If we use a different approach for the data warehouse, one that results in a much simpler picture, it should be very easy to keep it up-to-date and also to give it to end users to help them understand the data warehouse. Another factor to consider is that entity-relationship diagrams tend to result in a normalized database design, where, as in a data warehouse, a denormalized design is often used.
An alternative to using the entity-relationship model is the dimensional model, which is different from the entity-relationship model because it views data from a different perspective. Instead of considering an entity, which represents a thing such as a product or a place and the relationships between those entities, a dimensional model describes data using dimensions and facts, which become actual tables in the database.
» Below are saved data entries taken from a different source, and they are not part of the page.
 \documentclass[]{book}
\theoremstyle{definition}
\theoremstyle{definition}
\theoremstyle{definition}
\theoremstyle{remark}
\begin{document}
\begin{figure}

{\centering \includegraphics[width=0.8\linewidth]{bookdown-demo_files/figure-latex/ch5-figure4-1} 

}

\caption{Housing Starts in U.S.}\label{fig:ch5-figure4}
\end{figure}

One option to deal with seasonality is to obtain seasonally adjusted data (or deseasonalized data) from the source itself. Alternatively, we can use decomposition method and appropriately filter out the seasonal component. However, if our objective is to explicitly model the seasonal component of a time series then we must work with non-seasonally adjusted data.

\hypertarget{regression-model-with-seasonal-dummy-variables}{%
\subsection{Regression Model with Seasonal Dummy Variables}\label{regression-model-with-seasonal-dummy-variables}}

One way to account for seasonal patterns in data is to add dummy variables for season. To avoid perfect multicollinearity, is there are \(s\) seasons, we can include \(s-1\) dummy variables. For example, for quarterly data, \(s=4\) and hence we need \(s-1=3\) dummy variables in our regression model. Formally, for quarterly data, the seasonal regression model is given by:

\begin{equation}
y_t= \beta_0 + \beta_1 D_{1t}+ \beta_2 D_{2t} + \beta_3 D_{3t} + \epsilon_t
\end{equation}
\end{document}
Dimensional models, as illustrated in Figure 2.1, despite sometimes looking quite simple, provide a very effective way of holding historical and current data in a form that makes this data accessible to business users and that enable them to make the right business decisions. A dimensional data warehouse can be viewed as containing data that:
Has been validated (i.e., no invalid product codes)
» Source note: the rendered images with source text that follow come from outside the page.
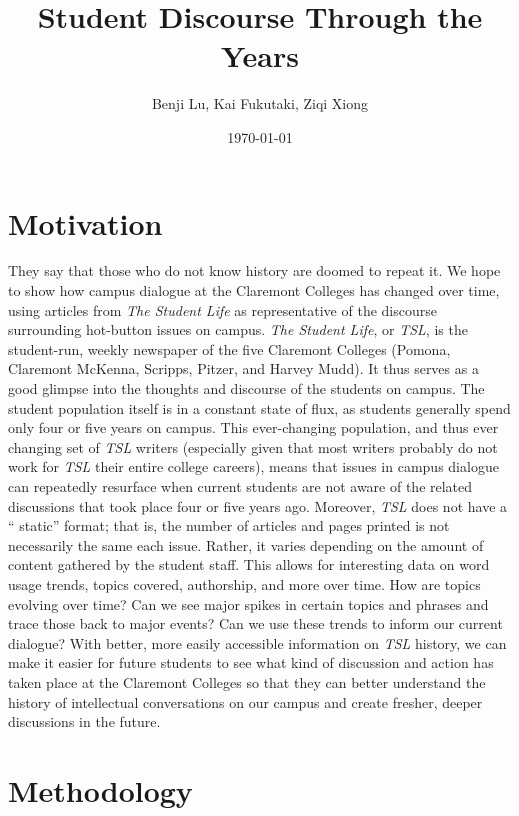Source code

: \documentclass[a4paper]{article}
\title{Student Discourse Through the Years}
\author{Benji Lu, Kai Fukutaki, Ziqi Xiong}
\date{\today}
\begin{document}
\maketitle





\section{Motivation}
They say that those who do not know history are doomed to repeat it. We hope to show how campus dialogue at the Claremont Colleges has changed over time, using articles from \textit{The Student Life} as representative of the discourse surrounding hot-button issues on campus. \textit{The Student Life}, or \textit{TSL}, is the student-run, weekly newspaper of the five Claremont Colleges (Pomona, Claremont McKenna, Scripps, Pitzer, and Harvey Mudd). It thus serves as a good glimpse into the thoughts and discourse of the students on campus. The student population itself is in a constant state of flux, as students generally spend only four or five years on campus. This ever-changing population, and thus ever changing set of \textit{TSL} writers (especially given that most writers probably do not work for \textit{TSL} their entire college careers), means that issues in campus dialogue can repeatedly resurface when current students are not aware of the related discussions that took place four or five years ago. Moreover, \textit{TSL} does not have a `` static''  format; that is, the number of articles and pages printed is not necessarily the same each issue. Rather, it varies depending on the amount of content gathered by the student staff. This allows for interesting data on word usage trends, topics covered, authorship, and more over time. How are topics evolving over time? Can we see major spikes in certain topics and phrases and trace those back to major events? Can we use these trends to inform our current dialogue? With better, more easily accessible information on \textit{TSL} history, we can make it easier for future students to see what kind of discussion and action has taken place at the Claremont Colleges so that they can better understand the history of intellectual conversations on our campus and create fresher, deeper discussions in the future.

\section{Methodology}
\end{document}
Is historical (i.e., the last 36 months)
Is integrated (the same key is used by all systems)
Is easily accessible
Figure 2.1: Dimensional modeling.
The fact table, of which there could be more than one, contains factual information, is usually the largest table in the data warehouse, and is typically fast growing. The fact tables are typically where all of the detail data that you want to keep in the data warehouse are stored, such as all of the telephone calls made by a customer or the orders placed by your customer, as shown in Figure 2.1.
Therefore, if a customer made 20 telephone calls, then it is likely that 20 rows will be stored in the fact table for this customer. Consequently, the fact tables will be by far the largest table in the database, possibly containing hundreds of millions of rows in a large data warehouse. If you are unsure as to whether data is factual, it is often numeric and is sometimes a value that may be computed, such as the value of an order or the number of items purchased.
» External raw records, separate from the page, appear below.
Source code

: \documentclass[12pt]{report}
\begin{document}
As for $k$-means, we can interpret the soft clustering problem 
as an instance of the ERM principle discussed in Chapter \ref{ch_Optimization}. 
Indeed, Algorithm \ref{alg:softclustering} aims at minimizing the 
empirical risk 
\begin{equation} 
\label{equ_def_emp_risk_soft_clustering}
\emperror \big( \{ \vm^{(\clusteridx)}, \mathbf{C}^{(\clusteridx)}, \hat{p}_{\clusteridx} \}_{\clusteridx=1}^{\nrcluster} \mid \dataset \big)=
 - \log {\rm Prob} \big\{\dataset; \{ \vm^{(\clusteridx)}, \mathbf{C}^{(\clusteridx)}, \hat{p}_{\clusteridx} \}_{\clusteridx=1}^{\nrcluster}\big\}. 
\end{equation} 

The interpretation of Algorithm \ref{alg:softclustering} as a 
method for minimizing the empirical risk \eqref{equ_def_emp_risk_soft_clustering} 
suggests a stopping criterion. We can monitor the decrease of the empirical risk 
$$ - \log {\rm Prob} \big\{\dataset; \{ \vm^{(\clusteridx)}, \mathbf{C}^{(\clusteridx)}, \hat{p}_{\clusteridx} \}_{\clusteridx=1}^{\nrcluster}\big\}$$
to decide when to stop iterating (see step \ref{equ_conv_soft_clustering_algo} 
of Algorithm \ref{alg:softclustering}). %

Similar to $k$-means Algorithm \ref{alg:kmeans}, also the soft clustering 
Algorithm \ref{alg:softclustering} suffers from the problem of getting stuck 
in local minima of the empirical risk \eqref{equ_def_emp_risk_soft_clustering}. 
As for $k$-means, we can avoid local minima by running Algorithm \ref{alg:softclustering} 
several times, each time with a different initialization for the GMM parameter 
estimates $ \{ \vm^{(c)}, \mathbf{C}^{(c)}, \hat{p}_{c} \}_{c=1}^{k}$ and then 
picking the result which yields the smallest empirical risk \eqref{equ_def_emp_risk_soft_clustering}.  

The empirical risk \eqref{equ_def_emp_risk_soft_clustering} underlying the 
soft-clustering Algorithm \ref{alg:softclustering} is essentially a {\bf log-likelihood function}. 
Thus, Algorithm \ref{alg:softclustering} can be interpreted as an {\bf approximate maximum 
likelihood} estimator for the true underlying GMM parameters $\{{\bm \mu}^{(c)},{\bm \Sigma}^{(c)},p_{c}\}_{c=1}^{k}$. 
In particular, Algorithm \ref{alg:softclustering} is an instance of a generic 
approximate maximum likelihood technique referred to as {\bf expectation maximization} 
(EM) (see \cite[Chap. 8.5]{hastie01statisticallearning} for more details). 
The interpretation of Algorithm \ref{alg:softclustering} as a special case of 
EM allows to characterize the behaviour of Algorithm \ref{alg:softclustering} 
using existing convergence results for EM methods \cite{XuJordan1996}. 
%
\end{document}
The information contained in the fact table doesn't have to be at the finest level of detail; it could be summarized data, such as total telephone calls made by a customer today. The level at which data is held in the fact table is known as the granularity and is one of the important decisions the ware-house designer must make. In the example described here, the difference in the number of records stored over a 24-month period would be huge. Contrast the storage requirements between a record stored for every telephone call a customer made in a single day compared with a record for every telephone call a customer makes.
When designing a data warehouse, depending on your business, you may find that there are different types of fact tables, such as transaction level, transaction-item level, event based, status, or even summarized data.
When designing using the dimensional model, there may only be one or a small number of fact tables, but there could be many dimension tables. The dimension table can be seen as a reference table to the fact table, where descriptions and more static information about a piece of data are held. For example, product is considered a dimension because, in this table, everything about the product is held, such as full product name, suppliers, and pallet size. In the fact table, there would be a column called "product_key," which is used to retrieve all of the product information from this dimension table.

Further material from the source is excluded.